▶ [Task description]:
Send back the records exactly as written, with no images.

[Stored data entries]
□ □ □ □ □ □ □
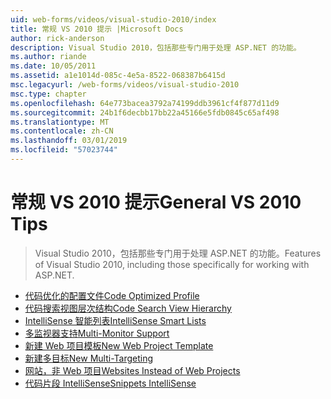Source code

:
 ```yaml
---
uid: web-forms/videos/visual-studio-2010/index
title: 常规 VS 2010 提示 |Microsoft Docs
author: rick-anderson
description: Visual Studio 2010，包括那些专门用于处理 ASP.NET 的功能。
ms.author: riande
ms.date: 10/05/2011
ms.assetid: a1e1014d-085c-4e5a-8522-068387b6415d
msc.legacyurl: /web-forms/videos/visual-studio-2010
msc.type: chapter
ms.openlocfilehash: 64e773bacea3792a74199ddb3961cf4f877d11d9
ms.sourcegitcommit: 24b1f6decbb17bb22a45166e5fdb0845c65af498
ms.translationtype: MT
ms.contentlocale: zh-CN
ms.lasthandoff: 03/01/2019
ms.locfileid: "57023744"
---
```

<a name="general-vs-2010-tips"></a><span data-ttu-id="06656-103">常规 VS 2010 提示</span><span class="sxs-lookup"><span data-stu-id="06656-103">General VS 2010 Tips</span></span>
====================
> <span data-ttu-id="06656-104">Visual Studio 2010，包括那些专门用于处理 ASP.NET 的功能。</span><span class="sxs-lookup"><span data-stu-id="06656-104">Features of Visual Studio 2010, including those specifically for working with ASP.NET.</span></span>


- [<span data-ttu-id="06656-105">代码优化的配置文件</span><span class="sxs-lookup"><span data-stu-id="06656-105">Code Optimized Profile</span></span>](visual-studio-2010-quick-hit-code-optimized-profile.md)
- [<span data-ttu-id="06656-106">代码搜索视图层次结构</span><span class="sxs-lookup"><span data-stu-id="06656-106">Code Search View Hierarchy</span></span>](visual-studio-2010-quick-hit-code-search-view-hierarchy.md)
- [<span data-ttu-id="06656-107">IntelliSense 智能列表</span><span class="sxs-lookup"><span data-stu-id="06656-107">IntelliSense Smart Lists</span></span>](visual-studio-2010-quick-hit-intellisense-smart-lists.md)
- [<span data-ttu-id="06656-108">多监视器支持</span><span class="sxs-lookup"><span data-stu-id="06656-108">Multi-Monitor Support</span></span>](visual-studio-2010-quick-hit-multi-monitor-support.md)
- [<span data-ttu-id="06656-109">新建 Web 项目模板</span><span class="sxs-lookup"><span data-stu-id="06656-109">New Web Project Template</span></span>](visual-studio-2010-quick-hit-new-web-project-template.md)
- [<span data-ttu-id="06656-110">新建多目标</span><span class="sxs-lookup"><span data-stu-id="06656-110">New Multi-Targeting</span></span>](visual-studio-2010-quick-hit-new-multi-targeting.md)
- [<span data-ttu-id="06656-111">网站，非 Web 项目</span><span class="sxs-lookup"><span data-stu-id="06656-111">Websites Instead of Web Projects</span></span>](visual-studio-2010-quick-hit-websites-instead-of-web-projects.md)
- [<span data-ttu-id="06656-112">代码片段 IntelliSense</span><span class="sxs-lookup"><span data-stu-id="06656-112">Snippets IntelliSense</span></span>](visual-studio-2010-quick-hit-snippets-intellisense.md)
□ □ □ □ □ □ □
▶ [Reply to the exercise]:
Source code

:
 ```yaml
---
uid: web-forms/videos/visual-studio-2010/index
title: 常规 VS 2010 提示 |Microsoft Docs
author: rick-anderson
description: Visual Studio 2010，包括那些专门用于处理 ASP.NET 的功能。
ms.author: riande
ms.date: 10/05/2011
ms.assetid: a1e1014d-085c-4e5a-8522-068387b6415d
msc.legacyurl: /web-forms/videos/visual-studio-2010
msc.type: chapter
ms.openlocfilehash: 64e773bacea3792a74199ddb3961cf4f877d11d9
ms.sourcegitcommit: 24b1f6decbb17bb22a45166e5fdb0845c65af498
ms.translationtype: MT
ms.contentlocale: zh-CN
ms.lasthandoff: 03/01/2019
ms.locfileid: "57023744"
---
```

<a name="general-vs-2010-tips"></a><span data-ttu-id="06656-103">常规 VS 2010 提示</span><span class="sxs-lookup"><span data-stu-id="06656-103">General VS 2010 Tips</span></span>
====================
> <span data-ttu-id="06656-104">Visual Studio 2010，包括那些专门用于处理 ASP.NET 的功能。</span><span class="sxs-lookup"><span data-stu-id="06656-104">Features of Visual Studio 2010, including those specifically for working with ASP.NET.</span></span>


- [<span data-ttu-id="06656-105">代码优化的配置文件</span><span class="sxs-lookup"><span data-stu-id="06656-105">Code Optimized Profile</span></span>](visual-studio-2010-quick-hit-code-optimized-profile.md)
- [<span data-ttu-id="06656-106">代码搜索视图层次结构</span><span class="sxs-lookup"><span data-stu-id="06656-106">Code Search View Hierarchy</span></span>](visual-studio-2010-quick-hit-code-search-view-hierarchy.md)
- [<span data-ttu-id="06656-107">IntelliSense 智能列表</span><span class="sxs-lookup"><span data-stu-id="06656-107">IntelliSense Smart Lists</span></span>](visual-studio-2010-quick-hit-intellisense-smart-lists.md)
- [<span data-ttu-id="06656-108">多监视器支持</span><span class="sxs-lookup"><span data-stu-id="06656-108">Multi-Monitor Support</span></span>](visual-studio-2010-quick-hit-multi-monitor-support.md)
- [<span data-ttu-id="06656-109">新建 Web 项目模板</span><span class="sxs-lookup"><span data-stu-id="06656-109">New Web Project Template</span></span>](visual-studio-2010-quick-hit-new-web-project-template.md)
- [<span data-ttu-id="06656-110">新建多目标</span><span class="sxs-lookup"><span data-stu-id="06656-110">New Multi-Targeting</span></span>](visual-studio-2010-quick-hit-new-multi-targeting.md)
- [<span data-ttu-id="06656-111">网站，非 Web 项目</span><span class="sxs-lookup"><span data-stu-id="06656-111">Websites Instead of Web Projects</span></span>](visual-studio-2010-quick-hit-websites-instead-of-web-projects.md)
- [<span data-ttu-id="06656-112">代码片段 IntelliSense</span><span class="sxs-lookup"><span data-stu-id="06656-112">Snippets IntelliSense</span></span>](visual-studio-2010-quick-hit-snippets-intellisense.md)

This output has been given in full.